Na główce szpilki

Podobnie jak Artur Sporniak, autor tekstu "Pusty pokój dziecinny ("TP nr 29/06), uważam, że uczciwa publiczna dyskusja na temat zapłodnienia in vitro nigdy się w Polsce nie odbyła. Nadal więc lekarze prowadzący zabiegi zapłodnienia in vitro są jednocześnie piętnowani przez Kościół i traktowani prawie jak cudotwórcy przez rodziców.

01.08.2006

Czyta się kilka minut

rys. M. Owczarek /
rys. M. Owczarek /

Nie podzielam opinii Magisterium Kościoła na temat sztucznie wspomaganej prokreacji. Z mego wywodu wykluczam jednak problem uśmiercania nadliczbowych zarodków ludzkich, by w trakcie dyskusji nie zbaczać na ich "zabijanie", co jest problemem dalece bardziej poważnym niż medyczne wspomaganie rozmnażania.

Problemy wydumane

Choć z filozoficznego punktu widzenia nauczanie Kościoła na temat zapłodnienia in vitro może być jak najbardziej poprawne, z dwóch powodów nie znajduje ono zrozumienia u wielu katolików. Wywód Magisterium jest oderwany od życia i niedostatecznie uwzględnia medyczny aspekt problemu. Bezpłodność jest przede wszystkim chorobą ciała, a dopiero potem duszy, i w tej kolejności osoby nią dotknięte rozumują (mimo że istotnie cierpią głównie na duszy). Bezpłodne pary wybierają więc najbardziej skuteczną metodę wskazaną przez lekarza, a nie najbardziej odpowiadającą wymogom doktryny katolickiej. Leczenie bezpłodności jest aktem medycznym, a nie religijnym, więc nie powinno nikogo dziwić, że to właśnie lekarz ma tu najwięcej pacjentowi do powiedzenia.

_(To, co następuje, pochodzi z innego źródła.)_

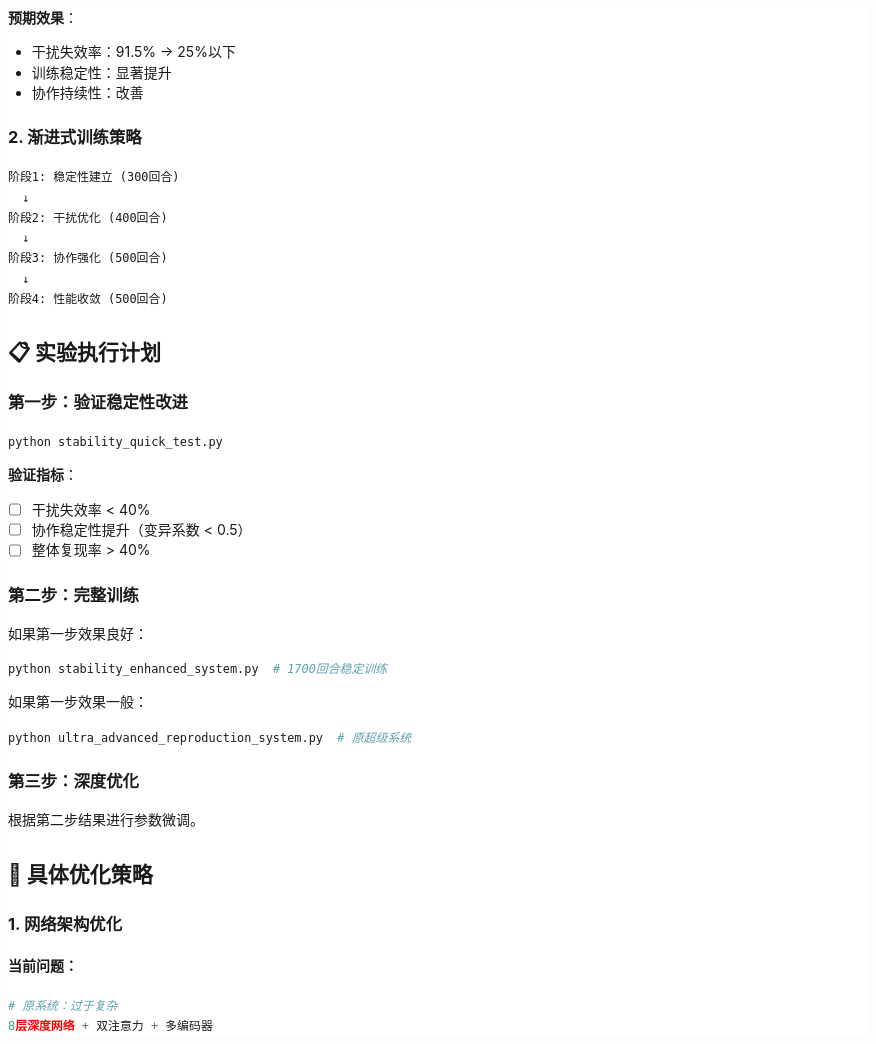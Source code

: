 **预期效果**：
- 干扰失效率：91.5% → 25%以下
- 训练稳定性：显著提升
- 协作持续性：改善

### 2. 渐进式训练策略

```
阶段1: 稳定性建立 (300回合)
  ↓
阶段2: 干扰优化 (400回合)  
  ↓
阶段3: 协作强化 (500回合)
  ↓
阶段4: 性能收敛 (500回合)
```

## 📋 实验执行计划

### 第一步：验证稳定性改进
```bash
python stability_quick_test.py
```

**验证指标**：
- [ ] 干扰失效率 < 40%
- [ ] 协作稳定性提升（变异系数 < 0.5）
- [ ] 整体复现率 > 40%

### 第二步：完整训练
如果第一步效果良好：
```bash
python stability_enhanced_system.py  # 1700回合稳定训练
```

如果第一步效果一般：
```bash
python ultra_advanced_reproduction_system.py  # 原超级系统
```

### 第三步：深度优化
根据第二步结果进行参数微调。

## 🔧 具体优化策略

### 1. 网络架构优化

#### 当前问题：
```python
# 原系统：过于复杂
8层深度网络 + 双注意力 + 多编码器
```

---ramka 445626|lewo|1---Nauka Kościoła w tej niezwykle delikatnej materii nie dociera do "zwykłych" ludzi, ponieważ wielu osobom życie płciowe w ogóle nie łączy się z religijną duchowością - uważają, że sprawy seksu dzielą od Kościoła miliony lat świetlnych. Jak zresztą w Kościele (i w kościele) mówić o seksie? Zapewne nie brakowałoby takich, którym te rozmowy zapachniałyby herezją. Zwykle brakuje im też słownictwa, by o tych sprawach publicznie dyskutować, nie wspominając o obyczajowości tradycyjnie zakazującej takich tematów. Dlatego filozoficzne wywody o szczególności momentu aktu płciowego spływają po nich jak woda po kaczce.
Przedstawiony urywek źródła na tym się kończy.